WHAT IS NEEDED: The response should be the data again, identical in every line.

INPUT DATA:
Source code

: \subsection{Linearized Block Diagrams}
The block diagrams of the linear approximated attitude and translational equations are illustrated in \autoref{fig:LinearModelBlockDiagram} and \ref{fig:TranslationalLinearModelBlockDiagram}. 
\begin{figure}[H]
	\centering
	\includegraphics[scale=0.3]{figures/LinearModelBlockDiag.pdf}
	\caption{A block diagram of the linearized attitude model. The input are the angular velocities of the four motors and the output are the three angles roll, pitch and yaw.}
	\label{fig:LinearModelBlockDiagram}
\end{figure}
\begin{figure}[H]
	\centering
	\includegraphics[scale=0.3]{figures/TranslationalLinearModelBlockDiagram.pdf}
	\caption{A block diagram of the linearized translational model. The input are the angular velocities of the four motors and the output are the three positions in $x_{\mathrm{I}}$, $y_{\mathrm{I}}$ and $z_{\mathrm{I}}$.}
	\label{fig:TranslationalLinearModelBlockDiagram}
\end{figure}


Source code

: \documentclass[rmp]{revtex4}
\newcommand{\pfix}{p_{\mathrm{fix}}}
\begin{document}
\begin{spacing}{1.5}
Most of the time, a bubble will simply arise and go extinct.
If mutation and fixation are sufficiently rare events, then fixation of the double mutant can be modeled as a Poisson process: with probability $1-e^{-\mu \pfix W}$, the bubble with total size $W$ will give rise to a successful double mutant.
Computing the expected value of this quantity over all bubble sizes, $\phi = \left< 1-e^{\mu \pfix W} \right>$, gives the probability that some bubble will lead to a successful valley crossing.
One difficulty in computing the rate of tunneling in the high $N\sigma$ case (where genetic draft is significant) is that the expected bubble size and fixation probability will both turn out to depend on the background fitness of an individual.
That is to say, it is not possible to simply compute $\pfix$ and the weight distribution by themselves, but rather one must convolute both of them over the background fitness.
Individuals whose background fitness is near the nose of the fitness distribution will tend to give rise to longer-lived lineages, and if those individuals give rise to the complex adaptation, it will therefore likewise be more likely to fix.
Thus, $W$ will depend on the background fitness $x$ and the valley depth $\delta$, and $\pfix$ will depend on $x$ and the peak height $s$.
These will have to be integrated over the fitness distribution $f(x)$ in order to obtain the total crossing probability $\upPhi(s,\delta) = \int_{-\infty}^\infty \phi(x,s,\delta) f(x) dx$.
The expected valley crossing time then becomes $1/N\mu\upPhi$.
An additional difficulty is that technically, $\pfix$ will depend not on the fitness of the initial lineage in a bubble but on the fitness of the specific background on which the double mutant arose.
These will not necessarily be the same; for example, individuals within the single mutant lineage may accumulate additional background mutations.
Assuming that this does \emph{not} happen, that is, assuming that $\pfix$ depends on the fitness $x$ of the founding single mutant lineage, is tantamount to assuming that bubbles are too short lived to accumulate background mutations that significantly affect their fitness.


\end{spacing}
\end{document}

FINISHED TASK:
Source code

: \subsection{Linearized Block Diagrams}
The block diagrams of the linear approximated attitude and translational equations are illustrated in \autoref{fig:LinearModelBlockDiagram} and \ref{fig:TranslationalLinearModelBlockDiagram}. 
\begin{figure}[H]
	\centering
	\includegraphics[scale=0.3]{figures/LinearModelBlockDiag.pdf}
	\caption{A block diagram of the linearized attitude model. The input are the angular velocities of the four motors and the output are the three angles roll, pitch and yaw.}
	\label{fig:LinearModelBlockDiagram}
\end{figure}
\begin{figure}[H]
	\centering
	\includegraphics[scale=0.3]{figures/TranslationalLinearModelBlockDiagram.pdf}
	\caption{A block diagram of the linearized translational model. The input are the angular velocities of the four motors and the output are the three positions in $x_{\mathrm{I}}$, $y_{\mathrm{I}}$ and $z_{\mathrm{I}}$.}
	\label{fig:TranslationalLinearModelBlockDiagram}
\end{figure}


Source code

: \documentclass[rmp]{revtex4}
\newcommand{\pfix}{p_{\mathrm{fix}}}
\begin{document}
\begin{spacing}{1.5}
Most of the time, a bubble will simply arise and go extinct.
If mutation and fixation are sufficiently rare events, then fixation of the double mutant can be modeled as a Poisson process: with probability $1-e^{-\mu \pfix W}$, the bubble with total size $W$ will give rise to a successful double mutant.
Computing the expected value of this quantity over all bubble sizes, $\phi = \left< 1-e^{\mu \pfix W} \right>$, gives the probability that some bubble will lead to a successful valley crossing.
One difficulty in computing the rate of tunneling in the high $N\sigma$ case (where genetic draft is significant) is that the expected bubble size and fixation probability will both turn out to depend on the background fitness of an individual.
That is to say, it is not possible to simply compute $\pfix$ and the weight distribution by themselves, but rather one must convolute both of them over the background fitness.
Individuals whose background fitness is near the nose of the fitness distribution will tend to give rise to longer-lived lineages, and if those individuals give rise to the complex adaptation, it will therefore likewise be more likely to fix.
Thus, $W$ will depend on the background fitness $x$ and the valley depth $\delta$, and $\pfix$ will depend on $x$ and the peak height $s$.
These will have to be integrated over the fitness distribution $f(x)$ in order to obtain the total crossing probability $\upPhi(s,\delta) = \int_{-\infty}^\infty \phi(x,s,\delta) f(x) dx$.
The expected valley crossing time then becomes $1/N\mu\upPhi$.
An additional difficulty is that technically, $\pfix$ will depend not on the fitness of the initial lineage in a bubble but on the fitness of the specific background on which the double mutant arose.
These will not necessarily be the same; for example, individuals within the single mutant lineage may accumulate additional background mutations.
Assuming that this does \emph{not} happen, that is, assuming that $\pfix$ depends on the fitness $x$ of the founding single mutant lineage, is tantamount to assuming that bubbles are too short lived to accumulate background mutations that significantly affect their fitness.


\end{spacing}
\end{document}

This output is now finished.